[Stored entries]
************
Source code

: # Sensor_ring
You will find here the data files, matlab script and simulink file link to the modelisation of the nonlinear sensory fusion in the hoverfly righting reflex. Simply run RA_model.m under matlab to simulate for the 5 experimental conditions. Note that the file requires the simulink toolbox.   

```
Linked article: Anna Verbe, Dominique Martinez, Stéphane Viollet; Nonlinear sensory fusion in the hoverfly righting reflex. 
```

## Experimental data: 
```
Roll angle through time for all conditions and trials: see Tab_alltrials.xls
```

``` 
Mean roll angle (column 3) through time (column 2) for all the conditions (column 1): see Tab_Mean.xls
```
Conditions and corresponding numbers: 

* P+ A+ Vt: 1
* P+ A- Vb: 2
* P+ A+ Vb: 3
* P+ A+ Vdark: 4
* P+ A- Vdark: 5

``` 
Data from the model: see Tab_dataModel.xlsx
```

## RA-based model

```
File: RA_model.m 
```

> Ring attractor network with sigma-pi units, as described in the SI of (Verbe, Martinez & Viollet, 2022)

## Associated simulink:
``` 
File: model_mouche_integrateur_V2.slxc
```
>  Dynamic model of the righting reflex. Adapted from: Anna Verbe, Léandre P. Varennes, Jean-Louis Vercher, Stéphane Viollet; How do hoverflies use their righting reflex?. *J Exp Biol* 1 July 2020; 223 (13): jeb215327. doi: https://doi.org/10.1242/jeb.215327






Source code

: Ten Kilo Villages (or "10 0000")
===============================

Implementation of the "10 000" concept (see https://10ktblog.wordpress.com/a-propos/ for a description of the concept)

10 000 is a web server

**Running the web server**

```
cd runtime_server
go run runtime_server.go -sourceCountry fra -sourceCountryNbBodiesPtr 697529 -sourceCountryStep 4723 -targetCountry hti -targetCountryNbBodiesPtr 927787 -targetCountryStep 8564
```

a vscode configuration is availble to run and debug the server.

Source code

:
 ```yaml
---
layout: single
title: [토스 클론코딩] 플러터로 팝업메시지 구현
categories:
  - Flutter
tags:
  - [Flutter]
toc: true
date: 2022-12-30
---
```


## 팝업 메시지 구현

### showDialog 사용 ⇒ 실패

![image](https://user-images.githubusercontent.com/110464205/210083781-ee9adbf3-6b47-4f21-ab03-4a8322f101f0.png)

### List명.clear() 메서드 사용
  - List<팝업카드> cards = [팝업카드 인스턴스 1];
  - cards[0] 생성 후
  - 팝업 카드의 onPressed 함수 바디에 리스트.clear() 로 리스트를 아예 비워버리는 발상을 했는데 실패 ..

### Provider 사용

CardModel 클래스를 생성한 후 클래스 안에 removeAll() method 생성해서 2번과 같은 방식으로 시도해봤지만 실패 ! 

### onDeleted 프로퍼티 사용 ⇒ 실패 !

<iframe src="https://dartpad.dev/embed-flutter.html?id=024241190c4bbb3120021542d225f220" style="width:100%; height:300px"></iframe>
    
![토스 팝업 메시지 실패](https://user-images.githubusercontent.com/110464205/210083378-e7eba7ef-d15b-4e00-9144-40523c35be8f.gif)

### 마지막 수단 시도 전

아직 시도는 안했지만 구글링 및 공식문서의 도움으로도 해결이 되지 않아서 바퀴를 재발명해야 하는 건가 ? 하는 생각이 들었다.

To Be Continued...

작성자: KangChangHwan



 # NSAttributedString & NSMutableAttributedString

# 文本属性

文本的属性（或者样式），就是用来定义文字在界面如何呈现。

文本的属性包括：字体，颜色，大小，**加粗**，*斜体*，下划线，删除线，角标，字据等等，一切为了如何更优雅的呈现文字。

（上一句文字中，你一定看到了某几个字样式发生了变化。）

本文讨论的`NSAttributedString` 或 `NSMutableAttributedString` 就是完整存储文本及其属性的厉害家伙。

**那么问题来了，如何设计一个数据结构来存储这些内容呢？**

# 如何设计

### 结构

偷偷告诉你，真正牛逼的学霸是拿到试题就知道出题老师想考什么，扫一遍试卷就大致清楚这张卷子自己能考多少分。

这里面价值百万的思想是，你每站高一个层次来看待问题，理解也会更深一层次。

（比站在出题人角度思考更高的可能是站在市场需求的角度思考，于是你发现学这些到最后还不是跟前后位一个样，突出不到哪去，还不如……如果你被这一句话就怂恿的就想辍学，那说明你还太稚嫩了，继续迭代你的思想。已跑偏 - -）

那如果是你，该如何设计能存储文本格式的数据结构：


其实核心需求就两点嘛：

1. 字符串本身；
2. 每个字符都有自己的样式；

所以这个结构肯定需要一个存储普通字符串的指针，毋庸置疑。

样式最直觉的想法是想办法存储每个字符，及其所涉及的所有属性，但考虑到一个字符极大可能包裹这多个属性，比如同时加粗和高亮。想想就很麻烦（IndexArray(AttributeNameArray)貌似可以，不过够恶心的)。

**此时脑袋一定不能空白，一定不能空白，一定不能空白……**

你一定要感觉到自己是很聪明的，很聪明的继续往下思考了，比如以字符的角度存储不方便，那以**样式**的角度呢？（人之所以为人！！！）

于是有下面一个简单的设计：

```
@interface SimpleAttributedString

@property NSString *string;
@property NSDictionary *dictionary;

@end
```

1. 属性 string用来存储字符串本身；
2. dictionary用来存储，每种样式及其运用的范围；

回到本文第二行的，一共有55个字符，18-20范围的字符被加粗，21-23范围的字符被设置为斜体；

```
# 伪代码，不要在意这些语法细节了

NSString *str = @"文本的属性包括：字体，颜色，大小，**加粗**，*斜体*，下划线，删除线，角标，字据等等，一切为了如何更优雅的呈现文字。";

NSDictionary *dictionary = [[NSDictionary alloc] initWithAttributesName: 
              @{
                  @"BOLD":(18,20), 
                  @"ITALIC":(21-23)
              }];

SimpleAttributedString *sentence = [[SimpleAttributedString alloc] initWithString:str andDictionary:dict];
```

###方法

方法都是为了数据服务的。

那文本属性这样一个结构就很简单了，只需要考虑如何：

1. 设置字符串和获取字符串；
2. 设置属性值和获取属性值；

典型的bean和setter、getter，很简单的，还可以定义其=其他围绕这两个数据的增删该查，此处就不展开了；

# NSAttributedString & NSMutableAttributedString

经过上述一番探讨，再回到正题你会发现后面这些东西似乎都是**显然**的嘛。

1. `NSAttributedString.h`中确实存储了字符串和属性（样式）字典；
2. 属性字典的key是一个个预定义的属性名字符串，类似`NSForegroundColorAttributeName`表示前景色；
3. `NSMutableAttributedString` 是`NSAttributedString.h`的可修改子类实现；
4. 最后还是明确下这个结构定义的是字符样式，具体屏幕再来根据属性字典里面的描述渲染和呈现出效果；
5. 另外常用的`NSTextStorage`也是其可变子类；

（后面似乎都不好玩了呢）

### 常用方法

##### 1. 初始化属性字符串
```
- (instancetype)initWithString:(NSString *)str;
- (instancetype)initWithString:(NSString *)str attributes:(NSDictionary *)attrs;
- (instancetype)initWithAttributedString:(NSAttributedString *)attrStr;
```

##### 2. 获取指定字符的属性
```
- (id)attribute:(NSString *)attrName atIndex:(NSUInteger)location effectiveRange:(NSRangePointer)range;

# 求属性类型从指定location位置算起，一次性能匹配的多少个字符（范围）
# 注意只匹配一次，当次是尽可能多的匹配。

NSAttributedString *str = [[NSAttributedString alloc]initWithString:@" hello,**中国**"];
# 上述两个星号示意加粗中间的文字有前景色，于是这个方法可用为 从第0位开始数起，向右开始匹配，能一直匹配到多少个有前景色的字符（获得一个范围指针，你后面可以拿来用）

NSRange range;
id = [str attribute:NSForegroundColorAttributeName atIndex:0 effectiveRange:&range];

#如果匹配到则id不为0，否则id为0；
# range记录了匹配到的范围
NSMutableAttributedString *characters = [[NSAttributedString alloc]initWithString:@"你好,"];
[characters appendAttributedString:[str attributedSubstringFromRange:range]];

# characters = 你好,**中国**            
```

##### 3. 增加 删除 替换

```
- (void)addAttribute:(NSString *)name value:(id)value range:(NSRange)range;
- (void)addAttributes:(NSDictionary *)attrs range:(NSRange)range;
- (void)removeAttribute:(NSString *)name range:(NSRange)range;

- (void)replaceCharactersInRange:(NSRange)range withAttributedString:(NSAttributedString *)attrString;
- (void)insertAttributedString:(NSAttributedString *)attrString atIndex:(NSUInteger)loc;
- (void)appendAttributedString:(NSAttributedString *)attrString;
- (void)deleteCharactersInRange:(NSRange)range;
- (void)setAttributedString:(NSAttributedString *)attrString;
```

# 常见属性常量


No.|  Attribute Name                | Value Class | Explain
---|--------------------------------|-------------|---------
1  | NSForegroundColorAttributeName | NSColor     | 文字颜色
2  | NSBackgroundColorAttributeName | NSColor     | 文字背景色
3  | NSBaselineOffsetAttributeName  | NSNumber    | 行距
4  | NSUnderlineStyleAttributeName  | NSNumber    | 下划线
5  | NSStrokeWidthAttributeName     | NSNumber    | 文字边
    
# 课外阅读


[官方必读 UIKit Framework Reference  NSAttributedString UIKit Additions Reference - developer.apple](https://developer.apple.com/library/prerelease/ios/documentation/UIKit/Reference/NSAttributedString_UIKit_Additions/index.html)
************
* [Required work]: Give the number of lines in the entries that contain the word "initWithString", with no other text.

* [Solution for this task]: 5